Google has tweaked the both the PageRank counting system and its entire search algorithm over time. Guestbook links may not be counted or not count as much, it's widely assumed. Internal links, especially those that use the same text and style on every page in a web site, these also are suspected to have been discounted. Despite these tweaks, Google is still examining every link if finds from across the web.
Now consider Teoma (and see this article for more details on how Teoma works). When you search at Teoma, it finds all the pages considered to have matched your query. Look for "travel," and it gets all the pages matching travel based on body text and traditional on-the-page factors. Then for this particular set of pages, Teoma quickly calculates its own version of PageRank for each page in the set. Only the links within the set are deemed relevant.
- Google = link score based on all web pages
- Teoma = link score based on only pages found within a query
In general, LocalRank is very Teoma-like. The key difference, as I understand it, is that Google gets all the pages it would in the past where PageRank would be involved, then it recalculates PageRank based on what's found in response to the query.
The WebmasterWorld.com summary says that only the top 1,000 results would be considered. That's not actually the case. The patent says that any depth could be analyzed. Google might look at links between pages in the top 100 results, the top 1,000, the top 100,000 or all pages found.
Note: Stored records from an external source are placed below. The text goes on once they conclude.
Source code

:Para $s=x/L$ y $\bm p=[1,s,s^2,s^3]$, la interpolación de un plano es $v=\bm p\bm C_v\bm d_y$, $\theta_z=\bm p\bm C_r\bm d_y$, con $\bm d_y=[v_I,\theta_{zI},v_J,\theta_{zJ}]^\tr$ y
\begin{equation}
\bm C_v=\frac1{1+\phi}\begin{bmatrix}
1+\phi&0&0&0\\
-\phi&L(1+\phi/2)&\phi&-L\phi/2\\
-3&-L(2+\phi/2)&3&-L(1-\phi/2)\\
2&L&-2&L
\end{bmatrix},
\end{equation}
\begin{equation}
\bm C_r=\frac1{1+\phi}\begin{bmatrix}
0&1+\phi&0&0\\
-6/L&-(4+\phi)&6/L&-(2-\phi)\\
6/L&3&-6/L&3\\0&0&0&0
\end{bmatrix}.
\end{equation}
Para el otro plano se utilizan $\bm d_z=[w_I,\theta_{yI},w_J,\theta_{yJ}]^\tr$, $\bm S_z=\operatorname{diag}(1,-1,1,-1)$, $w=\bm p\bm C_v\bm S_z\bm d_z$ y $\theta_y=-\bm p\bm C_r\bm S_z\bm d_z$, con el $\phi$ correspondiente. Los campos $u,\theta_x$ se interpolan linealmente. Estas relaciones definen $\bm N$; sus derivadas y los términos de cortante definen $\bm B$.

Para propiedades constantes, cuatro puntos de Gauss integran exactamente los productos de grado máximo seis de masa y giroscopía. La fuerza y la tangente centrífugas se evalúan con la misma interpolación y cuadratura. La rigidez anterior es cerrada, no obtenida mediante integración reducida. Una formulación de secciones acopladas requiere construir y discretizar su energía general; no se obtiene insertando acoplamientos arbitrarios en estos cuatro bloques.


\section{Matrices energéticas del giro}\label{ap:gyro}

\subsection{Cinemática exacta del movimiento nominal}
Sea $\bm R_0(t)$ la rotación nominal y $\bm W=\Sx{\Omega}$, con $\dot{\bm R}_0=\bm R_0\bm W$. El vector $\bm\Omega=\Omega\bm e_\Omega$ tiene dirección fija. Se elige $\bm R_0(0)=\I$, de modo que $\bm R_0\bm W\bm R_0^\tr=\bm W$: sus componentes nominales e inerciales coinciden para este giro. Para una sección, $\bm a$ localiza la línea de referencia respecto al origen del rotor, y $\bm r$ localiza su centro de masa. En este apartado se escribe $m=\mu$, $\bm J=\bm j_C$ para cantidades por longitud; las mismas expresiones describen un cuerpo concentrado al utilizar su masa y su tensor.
Google might also make use of some enhancements for discounting links that aren't covered in this particular patent. The main point is really that the pages actually found in a QUERY suddenly have much more influence than ALL pages across the web.
This type of change would be a major departure for Google. It wouldn't be a tweak -- it would be a massive upgrade of its algorithm. It's also likely to have a huge impact on some sites.
Consider all the people that may have done well with link exchanges from pages not related to a particular topic, such as the hotel site that got a link from a pet store. If that pet store page doesn't make it into the top 1,000 results for a search on "hotel," as you would expect it not to, then the pet store link to the hotel site doesn't help as much as with Google's old system.
Consider someone with good internal linking. If many of the internal pages are off the topic of a search, then they get discounted in a local rank system. Or consider that Google might do something like say, "OK, I see they've got many relevant internal pages, but I'm only going to count links on those I'd actually display in the top results." And given how Google "indents" when there's more than one relevant page from a particular site, these internal links suddenly might count for less.
Running Two Systems
Retrieving documents in response to a query is no easy task. Recalculating ranking scores based on the documents within a set you've retrieved is even harder. That's why Teoma has been so happy. They've got a system that lets them do this quickly. In my past interviews with Teoma, they've felt it would be harder for others to catch up. But if anyone was going to, Google would be the top candidate.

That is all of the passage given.